Actualités - Droit des affaires



Entreprises en difficulté : des risques accrus pour les dirigeants

02/04/2012

La loi du 12 mars 2012 est venu accroitre les risques pour les dirigeants d’une société en difficultés financières qui serait soumis à une procédure collective.

Cette nouvelle loi permet tout d'abord au président du tribunal de commerce d'ordonner une saisie conservatoire sur les biens d'une personne qui fait l'objet d'une action en extension (c. com. art. L. 621-2 modifié). Rappelons, que l'action en extension permet notamment d'étendre la procédure collective d'une société à d'autres sociétés du même groupe lorsqu'il existe entre elles des flux financiers anormaux entraînant ainsi une confusion de patrimoine.

La nouvelle loi permet également au président du tribunal d'ordonner une mesure conservatoire sur les biens d'un dirigeant, lorsqu'il fait l'objet d'une action en responsabilité pour faute de gestion (c. com. art. L. 631-10-1 nouveau). Ce nouvel article L. 631-10-1 est inséré dans la partie du code de commerce relative au redressement judiciaire.

Or, jusqu'à présent, un dirigeant ne pouvait faire l'objet d'une action en comblement de passif que lorsque son entreprise avait été mise en liquidation.


Dans le cas d'un redressement judiciaire, une telle action était impossible. Malheureusement pour les dirigeants, le nouvel article L. 631-10-1 laisse comprendre qu'une action en responsabilité peut être engagée même avant l'ouverture d'une liquidation.

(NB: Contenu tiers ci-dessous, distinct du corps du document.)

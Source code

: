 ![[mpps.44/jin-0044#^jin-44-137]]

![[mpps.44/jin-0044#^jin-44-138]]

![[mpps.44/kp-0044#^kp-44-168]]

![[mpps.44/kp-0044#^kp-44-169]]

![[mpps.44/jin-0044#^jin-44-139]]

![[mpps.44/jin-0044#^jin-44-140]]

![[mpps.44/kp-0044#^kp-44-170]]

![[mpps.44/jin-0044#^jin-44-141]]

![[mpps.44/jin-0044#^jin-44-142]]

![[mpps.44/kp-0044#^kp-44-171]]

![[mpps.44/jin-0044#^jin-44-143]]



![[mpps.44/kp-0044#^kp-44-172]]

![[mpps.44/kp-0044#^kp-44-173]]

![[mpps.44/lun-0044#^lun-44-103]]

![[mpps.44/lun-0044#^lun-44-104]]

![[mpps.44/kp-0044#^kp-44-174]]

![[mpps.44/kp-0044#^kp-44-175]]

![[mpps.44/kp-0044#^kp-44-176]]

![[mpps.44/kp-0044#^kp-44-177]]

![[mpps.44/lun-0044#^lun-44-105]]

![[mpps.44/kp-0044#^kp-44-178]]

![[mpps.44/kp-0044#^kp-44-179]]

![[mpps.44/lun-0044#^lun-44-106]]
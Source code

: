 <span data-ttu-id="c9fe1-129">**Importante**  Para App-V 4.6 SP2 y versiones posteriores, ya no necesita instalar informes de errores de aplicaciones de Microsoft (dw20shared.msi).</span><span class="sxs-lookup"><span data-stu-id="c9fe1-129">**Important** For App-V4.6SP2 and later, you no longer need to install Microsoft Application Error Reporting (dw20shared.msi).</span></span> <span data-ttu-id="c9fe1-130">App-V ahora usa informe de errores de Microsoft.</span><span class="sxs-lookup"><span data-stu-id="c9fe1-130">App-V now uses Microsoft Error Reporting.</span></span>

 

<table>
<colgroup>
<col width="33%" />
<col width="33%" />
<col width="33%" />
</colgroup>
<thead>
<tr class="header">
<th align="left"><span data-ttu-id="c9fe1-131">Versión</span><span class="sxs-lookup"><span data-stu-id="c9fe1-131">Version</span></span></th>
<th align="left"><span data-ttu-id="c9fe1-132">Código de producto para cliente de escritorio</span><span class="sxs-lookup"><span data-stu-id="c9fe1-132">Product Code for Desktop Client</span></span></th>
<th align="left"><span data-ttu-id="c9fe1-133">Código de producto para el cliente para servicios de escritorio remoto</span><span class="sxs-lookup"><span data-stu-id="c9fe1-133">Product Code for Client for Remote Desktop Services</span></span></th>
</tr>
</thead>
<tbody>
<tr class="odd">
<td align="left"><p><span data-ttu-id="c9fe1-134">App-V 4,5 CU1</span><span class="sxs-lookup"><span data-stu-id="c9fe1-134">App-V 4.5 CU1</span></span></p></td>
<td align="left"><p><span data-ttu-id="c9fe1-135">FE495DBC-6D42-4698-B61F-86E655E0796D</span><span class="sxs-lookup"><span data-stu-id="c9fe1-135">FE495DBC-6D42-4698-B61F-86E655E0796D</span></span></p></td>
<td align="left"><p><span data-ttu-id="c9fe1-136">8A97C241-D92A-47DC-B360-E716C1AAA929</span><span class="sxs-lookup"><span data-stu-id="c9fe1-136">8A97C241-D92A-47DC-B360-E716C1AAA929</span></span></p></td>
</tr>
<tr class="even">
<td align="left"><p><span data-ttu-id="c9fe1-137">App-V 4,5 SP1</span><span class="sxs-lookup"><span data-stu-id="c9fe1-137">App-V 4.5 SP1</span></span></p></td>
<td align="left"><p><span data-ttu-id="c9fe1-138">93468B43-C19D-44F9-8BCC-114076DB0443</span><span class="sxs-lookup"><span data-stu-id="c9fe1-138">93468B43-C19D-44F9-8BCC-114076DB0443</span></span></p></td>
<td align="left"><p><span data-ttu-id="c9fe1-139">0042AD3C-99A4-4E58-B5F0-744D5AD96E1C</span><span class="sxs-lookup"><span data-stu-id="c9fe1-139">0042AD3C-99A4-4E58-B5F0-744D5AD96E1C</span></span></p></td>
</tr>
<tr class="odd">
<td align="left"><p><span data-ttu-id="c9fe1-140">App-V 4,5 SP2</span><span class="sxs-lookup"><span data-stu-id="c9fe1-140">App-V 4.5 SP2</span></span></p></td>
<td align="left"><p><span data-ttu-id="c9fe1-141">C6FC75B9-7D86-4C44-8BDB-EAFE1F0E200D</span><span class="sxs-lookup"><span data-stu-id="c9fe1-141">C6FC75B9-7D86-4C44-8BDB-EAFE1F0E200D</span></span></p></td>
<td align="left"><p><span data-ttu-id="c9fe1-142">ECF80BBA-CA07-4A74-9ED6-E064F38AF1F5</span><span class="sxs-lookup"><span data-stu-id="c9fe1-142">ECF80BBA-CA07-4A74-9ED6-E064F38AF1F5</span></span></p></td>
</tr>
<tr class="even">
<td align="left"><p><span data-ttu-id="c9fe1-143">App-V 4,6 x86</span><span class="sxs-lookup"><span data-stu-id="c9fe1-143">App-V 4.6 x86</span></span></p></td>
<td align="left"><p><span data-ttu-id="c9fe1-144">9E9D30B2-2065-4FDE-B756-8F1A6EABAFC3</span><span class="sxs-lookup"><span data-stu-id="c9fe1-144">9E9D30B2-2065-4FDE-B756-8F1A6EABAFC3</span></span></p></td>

La loi nouvelle précise assez logiquement que, si la procédure de redressement est transformée en procédure de liquidation, le président du tribunal peut maintenir la saisie (c. com. art. 651-4 modifié).


Par ailleurs, est ajouté au code de commerce un nouvel article L. 663-1-1 qui permet au juge-commissaire de vendre les biens saisis, alors que, pourtant, ils ne l'ont été qu'à titre conservatoire.

Cette vente est possible dans deux cas :

- soit parce que leur conservation génère des frais ;

- soit parce qu'ils sont susceptibles de dépérissement.


Pour finir, le juge-commissaire peut utiliser les sommes retirées de cette vente pour régler des frais engagés par l'administrateur ou le liquidateur pour les besoins de la gestion des affaires du propriétaire des biens vendus.